[Opening Data extracts section]

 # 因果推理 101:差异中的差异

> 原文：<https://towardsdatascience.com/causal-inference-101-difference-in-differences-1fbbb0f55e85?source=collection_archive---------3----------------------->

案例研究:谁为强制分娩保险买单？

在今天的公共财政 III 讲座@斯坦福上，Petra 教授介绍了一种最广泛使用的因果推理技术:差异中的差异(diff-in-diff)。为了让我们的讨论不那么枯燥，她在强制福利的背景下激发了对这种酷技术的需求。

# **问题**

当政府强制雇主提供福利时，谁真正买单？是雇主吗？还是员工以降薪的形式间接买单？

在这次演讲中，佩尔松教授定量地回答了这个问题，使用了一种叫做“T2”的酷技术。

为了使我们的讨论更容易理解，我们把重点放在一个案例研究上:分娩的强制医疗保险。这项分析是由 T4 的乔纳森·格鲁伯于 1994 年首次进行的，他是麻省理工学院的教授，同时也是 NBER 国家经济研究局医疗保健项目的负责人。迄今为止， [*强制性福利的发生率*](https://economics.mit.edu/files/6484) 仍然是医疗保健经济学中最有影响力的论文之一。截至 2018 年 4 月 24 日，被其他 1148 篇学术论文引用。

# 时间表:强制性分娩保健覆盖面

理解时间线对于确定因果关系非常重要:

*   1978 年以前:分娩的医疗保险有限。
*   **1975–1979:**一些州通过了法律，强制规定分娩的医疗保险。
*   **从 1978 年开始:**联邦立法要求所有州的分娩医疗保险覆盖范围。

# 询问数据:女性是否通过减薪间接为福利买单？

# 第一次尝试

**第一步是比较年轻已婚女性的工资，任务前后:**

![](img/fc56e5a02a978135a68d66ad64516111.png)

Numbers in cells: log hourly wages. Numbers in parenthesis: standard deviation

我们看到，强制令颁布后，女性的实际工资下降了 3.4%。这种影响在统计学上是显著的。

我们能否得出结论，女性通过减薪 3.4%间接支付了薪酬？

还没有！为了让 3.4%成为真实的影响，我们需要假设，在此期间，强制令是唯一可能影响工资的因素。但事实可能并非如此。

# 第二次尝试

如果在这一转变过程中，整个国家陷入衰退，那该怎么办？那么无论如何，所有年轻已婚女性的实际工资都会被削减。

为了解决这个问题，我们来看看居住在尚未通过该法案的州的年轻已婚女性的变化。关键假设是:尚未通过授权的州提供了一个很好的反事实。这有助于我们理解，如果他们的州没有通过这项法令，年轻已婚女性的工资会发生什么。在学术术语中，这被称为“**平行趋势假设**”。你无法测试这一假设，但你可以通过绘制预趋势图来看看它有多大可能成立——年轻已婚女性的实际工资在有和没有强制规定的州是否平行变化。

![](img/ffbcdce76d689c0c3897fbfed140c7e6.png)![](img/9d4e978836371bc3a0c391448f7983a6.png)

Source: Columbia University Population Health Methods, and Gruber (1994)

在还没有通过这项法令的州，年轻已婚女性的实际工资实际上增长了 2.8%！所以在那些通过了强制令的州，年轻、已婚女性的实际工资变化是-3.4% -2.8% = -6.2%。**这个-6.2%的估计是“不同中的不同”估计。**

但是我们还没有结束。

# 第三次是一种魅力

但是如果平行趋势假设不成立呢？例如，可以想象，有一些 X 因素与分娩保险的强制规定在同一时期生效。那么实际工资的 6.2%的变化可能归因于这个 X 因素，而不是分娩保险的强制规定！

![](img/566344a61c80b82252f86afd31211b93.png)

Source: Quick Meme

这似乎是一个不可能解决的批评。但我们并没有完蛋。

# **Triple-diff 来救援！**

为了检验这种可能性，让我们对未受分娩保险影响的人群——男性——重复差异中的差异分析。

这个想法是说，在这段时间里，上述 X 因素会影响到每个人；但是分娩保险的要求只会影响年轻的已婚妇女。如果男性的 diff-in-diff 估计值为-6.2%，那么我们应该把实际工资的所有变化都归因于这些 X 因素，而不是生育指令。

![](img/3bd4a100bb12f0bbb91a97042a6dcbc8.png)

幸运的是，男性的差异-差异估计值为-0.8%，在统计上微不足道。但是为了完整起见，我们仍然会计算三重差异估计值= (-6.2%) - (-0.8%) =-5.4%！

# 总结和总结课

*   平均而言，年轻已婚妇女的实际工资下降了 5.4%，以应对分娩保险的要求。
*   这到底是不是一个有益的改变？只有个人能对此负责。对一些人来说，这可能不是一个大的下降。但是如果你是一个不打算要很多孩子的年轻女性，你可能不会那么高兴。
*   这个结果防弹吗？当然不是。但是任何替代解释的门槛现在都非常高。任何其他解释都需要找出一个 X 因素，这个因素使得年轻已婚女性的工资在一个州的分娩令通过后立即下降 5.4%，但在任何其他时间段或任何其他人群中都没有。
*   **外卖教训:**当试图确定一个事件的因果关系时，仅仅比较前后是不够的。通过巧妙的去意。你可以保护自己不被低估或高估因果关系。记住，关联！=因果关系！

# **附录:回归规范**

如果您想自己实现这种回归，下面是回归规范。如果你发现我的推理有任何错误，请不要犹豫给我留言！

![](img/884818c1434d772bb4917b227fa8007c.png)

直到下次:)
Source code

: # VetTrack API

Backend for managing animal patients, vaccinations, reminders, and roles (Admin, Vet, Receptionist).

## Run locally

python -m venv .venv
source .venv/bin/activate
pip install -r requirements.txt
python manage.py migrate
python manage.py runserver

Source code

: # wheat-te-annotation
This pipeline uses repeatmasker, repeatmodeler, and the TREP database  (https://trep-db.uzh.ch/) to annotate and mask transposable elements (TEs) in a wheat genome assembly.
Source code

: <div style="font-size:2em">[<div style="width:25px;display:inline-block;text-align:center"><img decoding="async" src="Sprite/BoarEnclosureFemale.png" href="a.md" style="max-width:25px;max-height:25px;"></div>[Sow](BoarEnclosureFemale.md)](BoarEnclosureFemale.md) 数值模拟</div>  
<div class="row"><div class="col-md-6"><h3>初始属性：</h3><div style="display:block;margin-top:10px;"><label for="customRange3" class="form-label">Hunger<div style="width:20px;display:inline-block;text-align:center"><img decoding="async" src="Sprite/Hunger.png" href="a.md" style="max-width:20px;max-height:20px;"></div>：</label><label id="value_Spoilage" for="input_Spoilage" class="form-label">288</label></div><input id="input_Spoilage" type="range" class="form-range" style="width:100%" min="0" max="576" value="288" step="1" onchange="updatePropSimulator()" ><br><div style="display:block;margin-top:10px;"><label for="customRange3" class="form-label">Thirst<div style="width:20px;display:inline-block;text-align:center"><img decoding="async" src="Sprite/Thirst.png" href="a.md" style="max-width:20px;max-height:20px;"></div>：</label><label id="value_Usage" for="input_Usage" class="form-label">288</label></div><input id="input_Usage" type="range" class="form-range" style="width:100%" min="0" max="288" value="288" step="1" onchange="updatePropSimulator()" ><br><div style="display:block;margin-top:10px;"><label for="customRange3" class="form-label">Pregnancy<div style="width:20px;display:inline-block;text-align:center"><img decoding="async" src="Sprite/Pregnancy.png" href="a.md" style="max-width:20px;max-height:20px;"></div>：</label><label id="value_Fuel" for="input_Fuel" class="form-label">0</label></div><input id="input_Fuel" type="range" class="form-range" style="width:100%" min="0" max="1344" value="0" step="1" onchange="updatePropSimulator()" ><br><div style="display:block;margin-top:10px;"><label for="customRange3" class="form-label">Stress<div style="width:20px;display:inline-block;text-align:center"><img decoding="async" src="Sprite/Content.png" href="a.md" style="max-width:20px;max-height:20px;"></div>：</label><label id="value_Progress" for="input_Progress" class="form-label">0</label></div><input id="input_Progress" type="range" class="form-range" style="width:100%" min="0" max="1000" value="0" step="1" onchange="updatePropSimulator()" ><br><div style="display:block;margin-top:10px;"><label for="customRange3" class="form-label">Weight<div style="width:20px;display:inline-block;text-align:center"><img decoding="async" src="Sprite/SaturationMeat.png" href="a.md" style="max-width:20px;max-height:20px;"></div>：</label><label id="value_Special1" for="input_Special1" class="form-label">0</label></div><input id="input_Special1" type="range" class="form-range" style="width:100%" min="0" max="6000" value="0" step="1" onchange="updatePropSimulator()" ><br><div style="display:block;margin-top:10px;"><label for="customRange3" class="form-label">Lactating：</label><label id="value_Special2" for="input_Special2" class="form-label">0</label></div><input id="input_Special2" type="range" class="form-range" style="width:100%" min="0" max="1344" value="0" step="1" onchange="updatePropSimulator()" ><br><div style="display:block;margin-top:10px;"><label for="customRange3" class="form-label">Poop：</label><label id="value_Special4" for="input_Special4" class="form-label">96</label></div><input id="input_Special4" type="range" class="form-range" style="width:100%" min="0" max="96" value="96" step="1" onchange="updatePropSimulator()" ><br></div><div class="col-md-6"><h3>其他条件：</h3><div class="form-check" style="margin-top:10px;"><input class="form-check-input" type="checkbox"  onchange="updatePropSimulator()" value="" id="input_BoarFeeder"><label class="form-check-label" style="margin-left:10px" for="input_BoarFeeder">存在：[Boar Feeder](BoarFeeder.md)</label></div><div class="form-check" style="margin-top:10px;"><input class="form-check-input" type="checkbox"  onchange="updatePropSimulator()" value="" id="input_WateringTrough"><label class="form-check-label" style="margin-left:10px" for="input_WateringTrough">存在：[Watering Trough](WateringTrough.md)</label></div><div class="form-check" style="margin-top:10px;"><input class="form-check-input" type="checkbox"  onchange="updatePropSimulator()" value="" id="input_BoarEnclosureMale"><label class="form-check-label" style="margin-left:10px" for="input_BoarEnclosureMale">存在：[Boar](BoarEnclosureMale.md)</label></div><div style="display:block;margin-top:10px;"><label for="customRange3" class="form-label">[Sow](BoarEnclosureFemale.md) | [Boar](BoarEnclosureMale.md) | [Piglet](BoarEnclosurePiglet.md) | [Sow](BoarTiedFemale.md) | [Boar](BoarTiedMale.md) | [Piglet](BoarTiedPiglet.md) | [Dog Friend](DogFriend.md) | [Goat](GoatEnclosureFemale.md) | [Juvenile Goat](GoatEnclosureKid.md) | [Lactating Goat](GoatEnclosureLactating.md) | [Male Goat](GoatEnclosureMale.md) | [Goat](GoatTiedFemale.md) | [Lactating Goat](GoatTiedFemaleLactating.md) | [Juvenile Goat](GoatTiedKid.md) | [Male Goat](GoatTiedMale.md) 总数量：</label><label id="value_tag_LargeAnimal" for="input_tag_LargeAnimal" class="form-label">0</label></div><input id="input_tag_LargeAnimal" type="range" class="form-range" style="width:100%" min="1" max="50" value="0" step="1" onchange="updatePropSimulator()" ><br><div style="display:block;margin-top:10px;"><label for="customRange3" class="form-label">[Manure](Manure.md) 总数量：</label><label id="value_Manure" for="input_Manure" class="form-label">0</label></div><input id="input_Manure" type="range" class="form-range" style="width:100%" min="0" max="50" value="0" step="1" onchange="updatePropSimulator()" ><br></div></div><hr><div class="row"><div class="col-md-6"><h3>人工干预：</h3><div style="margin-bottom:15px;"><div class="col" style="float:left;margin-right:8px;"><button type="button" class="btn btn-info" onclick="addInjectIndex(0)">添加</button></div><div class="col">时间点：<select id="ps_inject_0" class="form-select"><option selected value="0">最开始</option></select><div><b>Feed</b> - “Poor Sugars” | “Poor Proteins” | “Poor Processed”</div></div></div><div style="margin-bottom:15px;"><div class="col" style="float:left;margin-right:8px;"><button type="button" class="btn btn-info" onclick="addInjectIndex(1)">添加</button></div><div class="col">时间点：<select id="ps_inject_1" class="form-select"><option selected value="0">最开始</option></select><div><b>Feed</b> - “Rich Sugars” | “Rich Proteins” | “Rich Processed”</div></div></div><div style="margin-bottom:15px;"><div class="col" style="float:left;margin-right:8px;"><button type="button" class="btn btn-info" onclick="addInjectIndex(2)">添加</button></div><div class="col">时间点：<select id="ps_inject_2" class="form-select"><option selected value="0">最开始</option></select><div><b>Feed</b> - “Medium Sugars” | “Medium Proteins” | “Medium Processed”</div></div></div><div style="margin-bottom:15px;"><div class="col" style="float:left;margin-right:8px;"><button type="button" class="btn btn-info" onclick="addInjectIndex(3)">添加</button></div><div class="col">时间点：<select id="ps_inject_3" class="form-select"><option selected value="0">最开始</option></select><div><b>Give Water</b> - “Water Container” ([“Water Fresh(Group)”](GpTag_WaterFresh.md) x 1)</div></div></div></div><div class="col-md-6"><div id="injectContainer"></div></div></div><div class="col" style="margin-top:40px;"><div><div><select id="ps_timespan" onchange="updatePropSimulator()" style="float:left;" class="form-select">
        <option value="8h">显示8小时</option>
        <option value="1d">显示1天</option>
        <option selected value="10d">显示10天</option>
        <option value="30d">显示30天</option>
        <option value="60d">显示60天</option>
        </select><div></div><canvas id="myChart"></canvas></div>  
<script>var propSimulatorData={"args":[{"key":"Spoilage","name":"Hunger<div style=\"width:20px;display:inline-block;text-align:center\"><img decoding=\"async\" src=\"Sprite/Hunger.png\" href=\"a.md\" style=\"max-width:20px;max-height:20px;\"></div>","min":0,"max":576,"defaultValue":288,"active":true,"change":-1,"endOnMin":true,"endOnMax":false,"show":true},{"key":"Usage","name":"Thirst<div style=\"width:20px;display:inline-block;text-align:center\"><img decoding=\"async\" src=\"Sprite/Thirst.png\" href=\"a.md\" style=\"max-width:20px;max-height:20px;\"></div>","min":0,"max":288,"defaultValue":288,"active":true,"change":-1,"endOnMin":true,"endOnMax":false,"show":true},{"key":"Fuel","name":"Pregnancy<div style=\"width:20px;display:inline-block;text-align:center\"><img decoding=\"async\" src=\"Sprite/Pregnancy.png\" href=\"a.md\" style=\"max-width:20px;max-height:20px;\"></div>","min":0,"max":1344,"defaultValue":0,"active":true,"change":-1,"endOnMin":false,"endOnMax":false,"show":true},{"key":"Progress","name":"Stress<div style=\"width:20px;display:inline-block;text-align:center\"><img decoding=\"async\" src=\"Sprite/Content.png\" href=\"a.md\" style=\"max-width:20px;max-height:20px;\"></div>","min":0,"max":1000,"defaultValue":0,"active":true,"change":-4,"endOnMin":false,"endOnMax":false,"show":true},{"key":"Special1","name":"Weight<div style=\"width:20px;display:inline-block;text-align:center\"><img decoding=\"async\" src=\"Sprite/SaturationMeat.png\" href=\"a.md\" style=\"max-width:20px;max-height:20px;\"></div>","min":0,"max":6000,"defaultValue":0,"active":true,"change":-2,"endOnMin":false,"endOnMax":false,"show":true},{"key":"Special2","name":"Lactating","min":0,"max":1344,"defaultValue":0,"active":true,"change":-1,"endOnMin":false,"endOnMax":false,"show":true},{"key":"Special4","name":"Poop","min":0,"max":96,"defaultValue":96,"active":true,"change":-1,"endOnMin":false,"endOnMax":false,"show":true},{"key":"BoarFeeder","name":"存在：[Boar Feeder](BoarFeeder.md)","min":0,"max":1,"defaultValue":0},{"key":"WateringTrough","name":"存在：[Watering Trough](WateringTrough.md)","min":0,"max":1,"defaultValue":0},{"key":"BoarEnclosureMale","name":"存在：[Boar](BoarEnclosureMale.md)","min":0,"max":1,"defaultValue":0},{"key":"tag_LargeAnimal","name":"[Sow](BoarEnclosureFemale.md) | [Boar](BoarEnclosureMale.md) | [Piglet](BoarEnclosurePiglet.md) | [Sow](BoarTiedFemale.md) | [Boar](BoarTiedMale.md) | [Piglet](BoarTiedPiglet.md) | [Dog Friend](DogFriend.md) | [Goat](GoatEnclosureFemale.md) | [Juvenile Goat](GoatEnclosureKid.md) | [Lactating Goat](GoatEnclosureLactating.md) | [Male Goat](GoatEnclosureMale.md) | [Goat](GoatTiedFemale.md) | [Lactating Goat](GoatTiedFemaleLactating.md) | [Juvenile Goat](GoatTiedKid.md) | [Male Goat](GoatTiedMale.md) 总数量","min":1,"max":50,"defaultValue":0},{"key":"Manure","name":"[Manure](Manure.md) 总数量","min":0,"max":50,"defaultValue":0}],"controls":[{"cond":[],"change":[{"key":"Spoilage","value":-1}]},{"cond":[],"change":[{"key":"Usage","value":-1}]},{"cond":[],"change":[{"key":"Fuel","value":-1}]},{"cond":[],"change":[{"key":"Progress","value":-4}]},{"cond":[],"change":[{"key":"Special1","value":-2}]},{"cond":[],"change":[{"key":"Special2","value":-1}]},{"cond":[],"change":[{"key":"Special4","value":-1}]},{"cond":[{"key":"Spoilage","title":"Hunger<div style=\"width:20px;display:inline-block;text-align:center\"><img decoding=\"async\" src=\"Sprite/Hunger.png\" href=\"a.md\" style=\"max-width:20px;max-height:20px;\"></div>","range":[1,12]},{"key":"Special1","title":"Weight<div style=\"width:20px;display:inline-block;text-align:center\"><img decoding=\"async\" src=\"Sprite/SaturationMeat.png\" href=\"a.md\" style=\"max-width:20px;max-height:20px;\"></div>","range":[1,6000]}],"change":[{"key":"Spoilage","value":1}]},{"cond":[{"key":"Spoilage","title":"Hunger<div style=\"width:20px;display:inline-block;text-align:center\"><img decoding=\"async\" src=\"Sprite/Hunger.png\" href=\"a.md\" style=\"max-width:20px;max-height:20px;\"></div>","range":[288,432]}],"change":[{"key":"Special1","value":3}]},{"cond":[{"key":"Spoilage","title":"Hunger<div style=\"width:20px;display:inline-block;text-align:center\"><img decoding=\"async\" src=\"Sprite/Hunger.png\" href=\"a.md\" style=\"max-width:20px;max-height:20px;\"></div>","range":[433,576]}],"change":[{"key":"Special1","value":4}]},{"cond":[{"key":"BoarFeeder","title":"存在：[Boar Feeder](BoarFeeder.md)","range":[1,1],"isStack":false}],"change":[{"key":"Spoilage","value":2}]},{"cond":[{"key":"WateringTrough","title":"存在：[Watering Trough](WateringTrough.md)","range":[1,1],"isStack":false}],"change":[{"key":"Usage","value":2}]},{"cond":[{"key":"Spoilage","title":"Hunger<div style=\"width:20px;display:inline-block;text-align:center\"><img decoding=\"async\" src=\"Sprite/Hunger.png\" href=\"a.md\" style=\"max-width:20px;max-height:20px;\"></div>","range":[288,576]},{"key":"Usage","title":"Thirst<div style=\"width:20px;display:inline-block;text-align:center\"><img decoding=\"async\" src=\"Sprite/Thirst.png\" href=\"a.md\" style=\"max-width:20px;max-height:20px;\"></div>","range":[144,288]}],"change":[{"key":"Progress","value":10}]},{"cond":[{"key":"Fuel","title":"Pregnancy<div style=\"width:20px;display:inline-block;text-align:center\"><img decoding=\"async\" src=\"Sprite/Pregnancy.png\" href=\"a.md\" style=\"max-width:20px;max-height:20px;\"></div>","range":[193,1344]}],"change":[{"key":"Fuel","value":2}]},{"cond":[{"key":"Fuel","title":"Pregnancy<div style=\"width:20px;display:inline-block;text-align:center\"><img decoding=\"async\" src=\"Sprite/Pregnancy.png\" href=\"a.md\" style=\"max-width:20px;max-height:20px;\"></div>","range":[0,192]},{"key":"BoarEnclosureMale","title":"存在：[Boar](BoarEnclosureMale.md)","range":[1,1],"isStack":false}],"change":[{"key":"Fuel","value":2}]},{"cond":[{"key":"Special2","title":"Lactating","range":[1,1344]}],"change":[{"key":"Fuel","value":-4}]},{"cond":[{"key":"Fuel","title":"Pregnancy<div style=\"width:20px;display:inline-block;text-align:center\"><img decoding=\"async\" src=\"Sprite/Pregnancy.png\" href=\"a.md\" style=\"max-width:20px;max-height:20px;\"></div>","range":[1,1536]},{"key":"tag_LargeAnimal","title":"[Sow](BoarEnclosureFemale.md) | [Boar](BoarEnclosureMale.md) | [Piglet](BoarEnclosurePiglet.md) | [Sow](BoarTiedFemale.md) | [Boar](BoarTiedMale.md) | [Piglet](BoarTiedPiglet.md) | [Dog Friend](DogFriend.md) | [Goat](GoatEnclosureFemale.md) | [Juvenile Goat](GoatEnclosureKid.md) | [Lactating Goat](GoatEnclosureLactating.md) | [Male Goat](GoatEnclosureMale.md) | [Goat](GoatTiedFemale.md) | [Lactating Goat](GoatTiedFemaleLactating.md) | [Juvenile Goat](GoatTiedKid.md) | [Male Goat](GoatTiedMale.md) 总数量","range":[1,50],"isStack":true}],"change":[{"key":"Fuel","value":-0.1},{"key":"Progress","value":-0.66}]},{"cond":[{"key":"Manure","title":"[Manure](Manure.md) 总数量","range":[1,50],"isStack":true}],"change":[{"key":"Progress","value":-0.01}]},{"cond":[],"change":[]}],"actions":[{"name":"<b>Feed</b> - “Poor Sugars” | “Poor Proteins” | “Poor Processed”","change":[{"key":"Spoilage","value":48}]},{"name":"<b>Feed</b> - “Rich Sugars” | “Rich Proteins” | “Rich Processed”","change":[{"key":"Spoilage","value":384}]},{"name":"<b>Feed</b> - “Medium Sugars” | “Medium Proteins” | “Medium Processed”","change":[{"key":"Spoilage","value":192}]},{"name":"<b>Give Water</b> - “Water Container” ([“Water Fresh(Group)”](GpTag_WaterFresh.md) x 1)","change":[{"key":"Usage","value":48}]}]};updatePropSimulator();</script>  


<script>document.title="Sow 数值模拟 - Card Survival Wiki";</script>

[Closing Data extracts section]

◆ Activity:
Pull every line containing the word "python" out of the material.

◆ Worked solution:
python -m venv .venv
python manage.py migrate
python manage.py runserver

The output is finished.